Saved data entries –

################

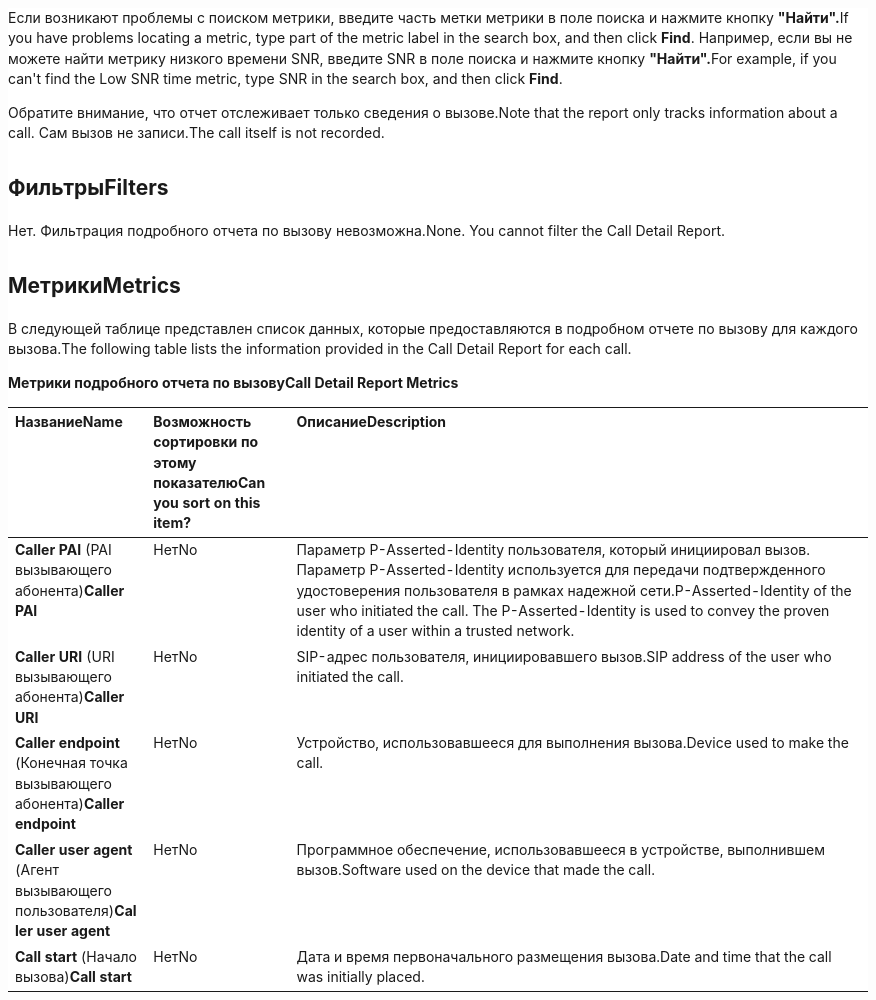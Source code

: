 <span data-ttu-id="c1653-136">Если возникают проблемы с поиском метрики, введите часть метки метрики в поле поиска и нажмите кнопку **"Найти".**</span><span class="sxs-lookup"><span data-stu-id="c1653-136">If you have problems locating a metric, type part of the metric label in the search box, and then click **Find**.</span></span> <span data-ttu-id="c1653-137">Например, если вы не можете найти метрику низкого времени SNR, введите SNR в поле поиска и нажмите кнопку **"Найти".**</span><span class="sxs-lookup"><span data-stu-id="c1653-137">For example, if you can't find the Low SNR time metric, type SNR in the search box, and then click **Find**.</span></span>
  
<span data-ttu-id="c1653-138">Обратите внимание, что отчет отслеживает только сведения о вызове.</span><span class="sxs-lookup"><span data-stu-id="c1653-138">Note that the report only tracks information about a call.</span></span> <span data-ttu-id="c1653-139">Сам вызов не записи.</span><span class="sxs-lookup"><span data-stu-id="c1653-139">The call itself is not recorded.</span></span>
  
## <a name="filters"></a><span data-ttu-id="c1653-140">Фильтры</span><span class="sxs-lookup"><span data-stu-id="c1653-140">Filters</span></span>

<span data-ttu-id="c1653-p105">Нет. Фильтрация подробного отчета по вызову невозможна.</span><span class="sxs-lookup"><span data-stu-id="c1653-p105">None. You cannot filter the Call Detail Report.</span></span>
  
## <a name="metrics"></a><span data-ttu-id="c1653-143">Метрики</span><span class="sxs-lookup"><span data-stu-id="c1653-143">Metrics</span></span>

<span data-ttu-id="c1653-144">В следующей таблице представлен список данных, которые предоставляются в подробном отчете по вызову для каждого вызова.</span><span class="sxs-lookup"><span data-stu-id="c1653-144">The following table lists the information provided in the Call Detail Report for each call.</span></span>
  
<span data-ttu-id="c1653-145">**Метрики подробного отчета по вызову**</span><span class="sxs-lookup"><span data-stu-id="c1653-145">**Call Detail Report Metrics**</span></span>

|<span data-ttu-id="c1653-146">**Название**</span><span class="sxs-lookup"><span data-stu-id="c1653-146">**Name**</span></span>|<span data-ttu-id="c1653-147">**Возможность сортировки по этому показателю**</span><span class="sxs-lookup"><span data-stu-id="c1653-147">**Can you sort on this item?**</span></span>|<span data-ttu-id="c1653-148">**Описание**</span><span class="sxs-lookup"><span data-stu-id="c1653-148">**Description**</span></span>|
|:-----|:-----|:-----|
|<span data-ttu-id="c1653-149">**Caller PAI** (PAI вызывающего абонента)</span><span class="sxs-lookup"><span data-stu-id="c1653-149">**Caller PAI**</span></span> <br/> |<span data-ttu-id="c1653-150">Нет</span><span class="sxs-lookup"><span data-stu-id="c1653-150">No</span></span>  <br/> |<span data-ttu-id="c1653-p106">Параметр P-Asserted-Identity пользователя, который инициировал вызов. Параметр P-Asserted-Identity используется для передачи подтвержденного удостоверения пользователя в рамках надежной сети.</span><span class="sxs-lookup"><span data-stu-id="c1653-p106">P-Asserted-Identity of the user who initiated the call. The P-Asserted-Identity is used to convey the proven identity of a user within a trusted network.</span></span>  <br/> |
|<span data-ttu-id="c1653-153">**Caller URI** (URI вызывающего абонента)</span><span class="sxs-lookup"><span data-stu-id="c1653-153">**Caller URI**</span></span> <br/> |<span data-ttu-id="c1653-154">Нет</span><span class="sxs-lookup"><span data-stu-id="c1653-154">No</span></span>  <br/> |<span data-ttu-id="c1653-155">SIP-адрес пользователя, инициировавшего вызов.</span><span class="sxs-lookup"><span data-stu-id="c1653-155">SIP address of the user who initiated the call.</span></span>  <br/> |
|<span data-ttu-id="c1653-156">**Caller endpoint** (Конечная точка вызывающего абонента)</span><span class="sxs-lookup"><span data-stu-id="c1653-156">**Caller endpoint**</span></span> <br/> |<span data-ttu-id="c1653-157">Нет</span><span class="sxs-lookup"><span data-stu-id="c1653-157">No</span></span>  <br/> |<span data-ttu-id="c1653-158">Устройство, использовавшееся для выполнения вызова.</span><span class="sxs-lookup"><span data-stu-id="c1653-158">Device used to make the call.</span></span>  <br/> |
|<span data-ttu-id="c1653-159">**Caller user agent** (Агент вызывающего пользователя)</span><span class="sxs-lookup"><span data-stu-id="c1653-159">**Caller user agent**</span></span> <br/> |<span data-ttu-id="c1653-160">Нет</span><span class="sxs-lookup"><span data-stu-id="c1653-160">No</span></span>  <br/> |<span data-ttu-id="c1653-161">Программное обеспечение, использовавшееся в устройстве, выполнившем вызов.</span><span class="sxs-lookup"><span data-stu-id="c1653-161">Software used on the device that made the call.</span></span>  <br/> |
|<span data-ttu-id="c1653-162">**Call start** (Начало вызова)</span><span class="sxs-lookup"><span data-stu-id="c1653-162">**Call start**</span></span> <br/> |<span data-ttu-id="c1653-163">Нет</span><span class="sxs-lookup"><span data-stu-id="c1653-163">No</span></span>  <br/> |<span data-ttu-id="c1653-164">Дата и время первоначального размещения вызова.</span><span class="sxs-lookup"><span data-stu-id="c1653-164">Date and time that the call was initially placed.</span></span>  <br/> |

################

The problem – Copy out all the records exactly as they read, and omit the pictures.

Your response –
Source code

: <span data-ttu-id="c1653-136">Если возникают проблемы с поиском метрики, введите часть метки метрики в поле поиска и нажмите кнопку **"Найти".**</span><span class="sxs-lookup"><span data-stu-id="c1653-136">If you have problems locating a metric, type part of the metric label in the search box, and then click **Find**.</span></span> <span data-ttu-id="c1653-137">Например, если вы не можете найти метрику низкого времени SNR, введите SNR в поле поиска и нажмите кнопку **"Найти".**</span><span class="sxs-lookup"><span data-stu-id="c1653-137">For example, if you can't find the Low SNR time metric, type SNR in the search box, and then click **Find**.</span></span>
  
<span data-ttu-id="c1653-138">Обратите внимание, что отчет отслеживает только сведения о вызове.</span><span class="sxs-lookup"><span data-stu-id="c1653-138">Note that the report only tracks information about a call.</span></span> <span data-ttu-id="c1653-139">Сам вызов не записи.</span><span class="sxs-lookup"><span data-stu-id="c1653-139">The call itself is not recorded.</span></span>
  
## <a name="filters"></a><span data-ttu-id="c1653-140">Фильтры</span><span class="sxs-lookup"><span data-stu-id="c1653-140">Filters</span></span>

<span data-ttu-id="c1653-p105">Нет. Фильтрация подробного отчета по вызову невозможна.</span><span class="sxs-lookup"><span data-stu-id="c1653-p105">None. You cannot filter the Call Detail Report.</span></span>
  
## <a name="metrics"></a><span data-ttu-id="c1653-143">Метрики</span><span class="sxs-lookup"><span data-stu-id="c1653-143">Metrics</span></span>

<span data-ttu-id="c1653-144">В следующей таблице представлен список данных, которые предоставляются в подробном отчете по вызову для каждого вызова.</span><span class="sxs-lookup"><span data-stu-id="c1653-144">The following table lists the information provided in the Call Detail Report for each call.</span></span>
  
<span data-ttu-id="c1653-145">**Метрики подробного отчета по вызову**</span><span class="sxs-lookup"><span data-stu-id="c1653-145">**Call Detail Report Metrics**</span></span>

|<span data-ttu-id="c1653-146">**Название**</span><span class="sxs-lookup"><span data-stu-id="c1653-146">**Name**</span></span>|<span data-ttu-id="c1653-147">**Возможность сортировки по этому показателю**</span><span class="sxs-lookup"><span data-stu-id="c1653-147">**Can you sort on this item?**</span></span>|<span data-ttu-id="c1653-148">**Описание**</span><span class="sxs-lookup"><span data-stu-id="c1653-148">**Description**</span></span>|
|:-----|:-----|:-----|
|<span data-ttu-id="c1653-149">**Caller PAI** (PAI вызывающего абонента)</span><span class="sxs-lookup"><span data-stu-id="c1653-149">**Caller PAI**</span></span> <br/> |<span data-ttu-id="c1653-150">Нет</span><span class="sxs-lookup"><span data-stu-id="c1653-150">No</span></span>  <br/> |<span data-ttu-id="c1653-p106">Параметр P-Asserted-Identity пользователя, который инициировал вызов. Параметр P-Asserted-Identity используется для передачи подтвержденного удостоверения пользователя в рамках надежной сети.</span><span class="sxs-lookup"><span data-stu-id="c1653-p106">P-Asserted-Identity of the user who initiated the call. The P-Asserted-Identity is used to convey the proven identity of a user within a trusted network.</span></span>  <br/> |
|<span data-ttu-id="c1653-153">**Caller URI** (URI вызывающего абонента)</span><span class="sxs-lookup"><span data-stu-id="c1653-153">**Caller URI**</span></span> <br/> |<span data-ttu-id="c1653-154">Нет</span><span class="sxs-lookup"><span data-stu-id="c1653-154">No</span></span>  <br/> |<span data-ttu-id="c1653-155">SIP-адрес пользователя, инициировавшего вызов.</span><span class="sxs-lookup"><span data-stu-id="c1653-155">SIP address of the user who initiated the call.</span></span>  <br/> |
|<span data-ttu-id="c1653-156">**Caller endpoint** (Конечная точка вызывающего абонента)</span><span class="sxs-lookup"><span data-stu-id="c1653-156">**Caller endpoint**</span></span> <br/> |<span data-ttu-id="c1653-157">Нет</span><span class="sxs-lookup"><span data-stu-id="c1653-157">No</span></span>  <br/> |<span data-ttu-id="c1653-158">Устройство, использовавшееся для выполнения вызова.</span><span class="sxs-lookup"><span data-stu-id="c1653-158">Device used to make the call.</span></span>  <br/> |
|<span data-ttu-id="c1653-159">**Caller user agent** (Агент вызывающего пользователя)</span><span class="sxs-lookup"><span data-stu-id="c1653-159">**Caller user agent**</span></span> <br/> |<span data-ttu-id="c1653-160">Нет</span><span class="sxs-lookup"><span data-stu-id="c1653-160">No</span></span>  <br/> |<span data-ttu-id="c1653-161">Программное обеспечение, использовавшееся в устройстве, выполнившем вызов.</span><span class="sxs-lookup"><span data-stu-id="c1653-161">Software used on the device that made the call.</span></span>  <br/> |
|<span data-ttu-id="c1653-162">**Call start** (Начало вызова)</span><span class="sxs-lookup"><span data-stu-id="c1653-162">**Call start**</span></span> <br/> |<span data-ttu-id="c1653-163">Нет</span><span class="sxs-lookup"><span data-stu-id="c1653-163">No</span></span>  <br/> |<span data-ttu-id="c1653-164">Дата и время первоначального размещения вызова.</span><span class="sxs-lookup"><span data-stu-id="c1653-164">Date and time that the call was initially placed.</span></span>  <br/> |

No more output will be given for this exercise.